Restate, word for word and with nothing added, the lines from the one containing "Hämtar alla lån (getAllLoans())." through the last line of the material below.
#####
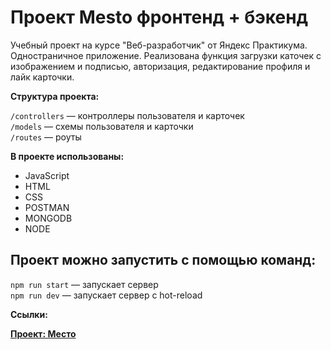 
# Проект Mesto фронтенд + бэкенд

Учебный проект на курсе "Веб-разработчик" от Яндекс Практикума.  
Одностраничное приложение. Реализована функция загрузки каточек с изображением и подписью, авторизация, редактирование профиля и лайк карточки.

**Структура проекта:**

`/controllers` — контроллеры пользователя и карточек   
`/models` — схемы пользователя и карточки  
`/routes` — роуты 
  
**В проекте использованы:**

* JavaScript
* HTML
* CSS
* POSTMAN
* MONGODB
* NODE

## Проект можно запустить с помощью команд:

`npm run start` — запускает сервер   
`npm run dev` — запускает сервер с hot-reload

**Ссылки:**

 **[Проект: Место](https://shaibot.github.io/express-mesto-gha/)**
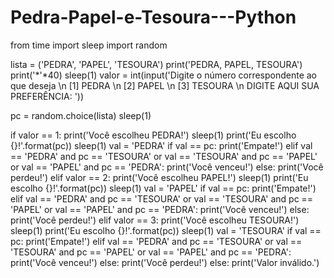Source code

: # Pedra-Papel-e-Tesoura---Python
from time import sleep
import random

lista = ('PEDRA', 'PAPEL', 'TESOURA')
print('PEDRA, PAPEL, TESOURA')
print('*'*40)
sleep(1)
valor = int(input('Digite o número correspondente ao que deseja \n [1] PEDRA \n [2] PAPEL \n [3] TESOURA \n DIGITE AQUI SUA PREFERÊNCIA: '))

pc = random.choice(lista)
sleep(1)

if valor == 1:
    print('Você escolheu PEDRA!')
    sleep(1)
    print('Eu escolho {}!'.format(pc))
    sleep(1)
    val = 'PEDRA'
    if val == pc:
        print('Empate!')
    elif val == 'PEDRA' and pc == 'TESOURA' or val == 'TESOURA' and pc == 'PAPEL' or val == 'PAPEL' and pc == 'PEDRA':
        print('Você venceu!')
    else:
        print('Você perdeu!')
elif valor == 2:
    print('Você escolheu PAPEL!')
    sleep(1)
    print('Eu escolho {}!'.format(pc))
    sleep(1)
    val = 'PAPEL'
    if val == pc:
        print('Empate!')
    elif val == 'PEDRA' and pc == 'TESOURA' or val == 'TESOURA' and pc == 'PAPEL' or val == 'PAPEL' and pc == 'PEDRA':
        print('Você venceu!')
    else:
        print('Você perdeu!')
elif valor == 3:
    print('Você escolheu TESOURA!')
    sleep(1)
    print('Eu escolho {}!'.format(pc))
    sleep(1)
    val = 'TESOURA'
    if val == pc:
        print('Empate!')
    elif val == 'PEDRA' and pc == 'TESOURA' or val == 'TESOURA' and pc == 'PAPEL' or val == 'PAPEL' and pc == 'PEDRA':
        print('Você venceu!')
    else:
        print('Você perdeu!')
else:
    print('Valor inválido.')

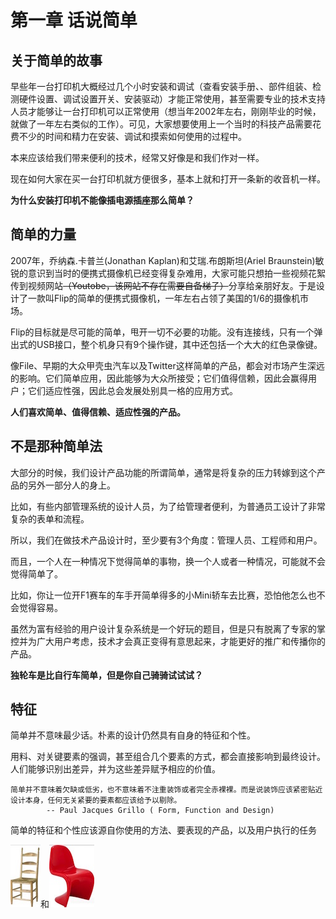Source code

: # 第一章 话说简单

## 关于简单的故事

早些年一台打印机大概经过几个小时安装和调试（查看安装手册、、部件组装、检测硬件设置、调试设置开关、安装驱动）才能正常使用，甚至需要专业的技术支持人员才能够让一台打印机可以正常使用（想当年2002年左右，刚刚毕业的时候，就做了一年左右类似的工作）。可见，大家想要使用上一个当时的科技产品需要花费不少的时间和精力在安装、调试和摸索如何使用的过程中。

本来应该给我们带来便利的技术，经常又好像是和我们作对一样。


现在如何大家在买一台打印机就方便很多，基本上就和打开一条新的收音机一样。

**为什么安装打印机不能像插电源插座那么简单？**


## 简单的力量

2007年，乔纳森.卡普兰(Jonathan Kaplan)和艾瑞.布朗斯坦(Ariel Braunstein)敏锐的意识到当时的便携式摄像机已经变得复杂难用，大家可能只想拍一些视频花絮传到视频网站~~（Youtobe，该网站不存在需要自备梯子）~~分享给亲朋好友。于是设计了一款叫Flip的简单的便携式摄像机，一年左右占领了美国的1/6的摄像机市场。

Flip的目标就是尽可能的简单，甩开一切不必要的功能。没有连接线，只有一个弹出式的USB接口，整个机身只有9个操作键，其中还包括一个大大的红色录像键。

像File、早期的大众甲壳虫汽车以及Twitter这样简单的产品，都会对市场产生深远的影响。它们简单应用，因此能够为大众所接受；它们值得信赖，因此会赢得用户；它们适应性强，因此总会发展处别具一格的应用方式。

**人们喜欢简单、值得信赖、适应性强的产品。**

## 不是那种简单法

大部分的时候，我们设计产品功能的所谓简单，通常是将复杂的压力转嫁到这个产品的另外一部分人的身上。

比如，有些内部管理系统的设计人员，为了给管理者便利，为普通员工设计了非常复杂的表单和流程。

所以，我们在做技术产品设计时，至少要有3个角度：管理人员、工程师和用户。

而且，一个人在一种情况下觉得简单的事物，换一个人或者一种情况，可能就不会觉得简单了。

比如，你让一位开F1赛车的车手开简单得多的小Mini轿车去比赛，恐怕他怎么也不会觉得容易。

虽然为富有经验的用户设计复杂系统是一个好玩的题目，但是只有脱离了专家的掌控并为广大用户考虑，技术才会真正变得有意思起来，才能更好的推广和传播你的产品。

**独轮车是比自行车简单，但是你自己骑骑试试试？**

## 特征

简单并不意味最少话。朴素的设计仍然具有自身的特征和个性。

用料、对关键要素的强调，甚至组合几个要素的方式，都会直接影响到最终设计。人们能够识别出差异，并为这些差异赋予相应的价值。


    简单并不意味着欠缺或低劣，也不意味着不注重装饰或者完全赤裸裸。而是说装饰应该紧密贴近设计本身，任何无关紧要的要素都应该给予以剔除。
            -- Paul Jacques Grillo ( Form, Function and Design)

简单的特征和个性应该源自你使用的方法、要表现的产品，以及用户执行的任务

![Shaker Chair](../images/shaker-chair.jpeg)和![Panton Chair](../images/panton-chair.jpeg)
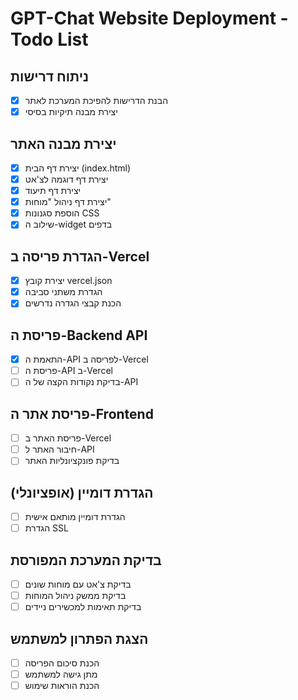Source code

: # GPT-Chat Website Deployment - Todo List

## ניתוח דרישות
- [x] הבנת הדרישות להפיכת המערכת לאתר
- [x] יצירת מבנה תיקיות בסיסי

## יצירת מבנה האתר
- [x] יצירת דף הבית (index.html)
- [x] יצירת דף דוגמה לצ'אט
- [x] יצירת דף תיעוד
- [x] יצירת דף ניהול "מוחות"
- [x] הוספת סגנונות CSS
- [x] שילוב ה-widget בדפים

## הגדרת פריסה ב-Vercel
- [x] יצירת קובץ vercel.json
- [x] הגדרת משתני סביבה
- [x] הכנת קבצי הגדרה נדרשים

## פריסת ה-Backend API
- [x] התאמת ה-API לפריסה ב-Vercel
- [ ] פריסת ה-API ב-Vercel
- [ ] בדיקת נקודות הקצה של ה-API

## פריסת אתר ה-Frontend
- [ ] פריסת האתר ב-Vercel
- [ ] חיבור האתר ל-API
- [ ] בדיקת פונקציונליות האתר

## הגדרת דומיין (אופציונלי)
- [ ] הגדרת דומיין מותאם אישית
- [ ] הגדרת SSL

## בדיקת המערכת המפורסת
- [ ] בדיקת צ'אט עם מוחות שונים
- [ ] בדיקת ממשק ניהול המוחות
- [ ] בדיקת תאימות למכשירים ניידים

## הצגת הפתרון למשתמש
- [ ] הכנת סיכום הפריסה
- [ ] מתן גישה למשתמש
- [ ] הכנת הוראות שימוש
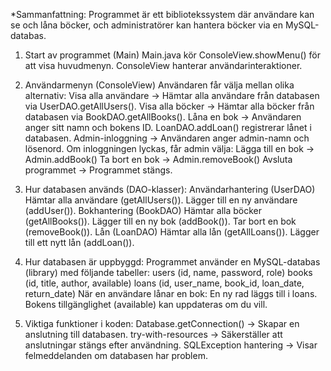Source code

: *Sammanfattning: 
Programmet är ett bibliotekssystem där användare kan se och låna böcker, och administratörer kan hantera böcker via en MySQL-databas. 

 1. Start av programmet (Main)
Main.java kör ConsoleView.showMenu() för att visa huvudmenyn.
ConsoleView hanterar användarinteraktioner.

3. Användarmenyn (ConsoleView)
Användaren får välja mellan olika alternativ:
Visa alla användare → Hämtar alla användare från databasen via UserDAO.getAllUsers().
Visa alla böcker → Hämtar alla böcker från databasen via BookDAO.getAllBooks().
Låna en bok →
Användaren anger sitt namn och bokens ID.
LoanDAO.addLoan() registrerar lånet i databasen.
Admin-inloggning →
Användaren anger admin-namn och lösenord.
Om inloggningen lyckas, får admin välja:
Lägga till en bok → Admin.addBook()
Ta bort en bok → Admin.removeBook()
Avsluta programmet → Programmet stängs.

3. Hur databasen används (DAO-klasser):
Användarhantering (UserDAO)
Hämtar alla användare (getAllUsers()).
Lägger till en ny användare (addUser()).
Bokhantering (BookDAO)
Hämtar alla böcker (getAllBooks()).
Lägger till en ny bok (addBook()).
Tar bort en bok (removeBook()).
Lån (LoanDAO)
Hämtar alla lån (getAllLoans()).
Lägger till ett nytt lån (addLoan()).

5. Hur databasen är uppbyggd:
Programmet använder en MySQL-databas (library) med följande tabeller:
users (id, name, password, role)
books (id, title, author, available)
loans (id, user_name, book_id, loan_date, return_date)
När en användare lånar en bok:
En ny rad läggs till i loans.
Bokens tillgänglighet (available) kan uppdateras om du vill.

5. Viktiga funktioner i koden:
Database.getConnection() → Skapar en anslutning till databasen.
try-with-resources → Säkerställer att anslutningar stängs efter användning.
SQLException hantering → Visar felmeddelanden om databasen har problem.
#####
# WRITTEN SOLUTION:
Hämtar alla lån (getAllLoans()).
Lägger till ett nytt lån (addLoan()).

5. Hur databasen är uppbyggd:
Programmet använder en MySQL-databas (library) med följande tabeller:
users (id, name, password, role)
books (id, title, author, available)
loans (id, user_name, book_id, loan_date, return_date)
När en användare lånar en bok:
En ny rad läggs till i loans.
Bokens tillgänglighet (available) kan uppdateras om du vill.

5. Viktiga funktioner i koden:
Database.getConnection() → Skapar en anslutning till databasen.
try-with-resources → Säkerställer att anslutningar stängs efter användning.
SQLException hantering → Visar felmeddelanden om databasen har problem.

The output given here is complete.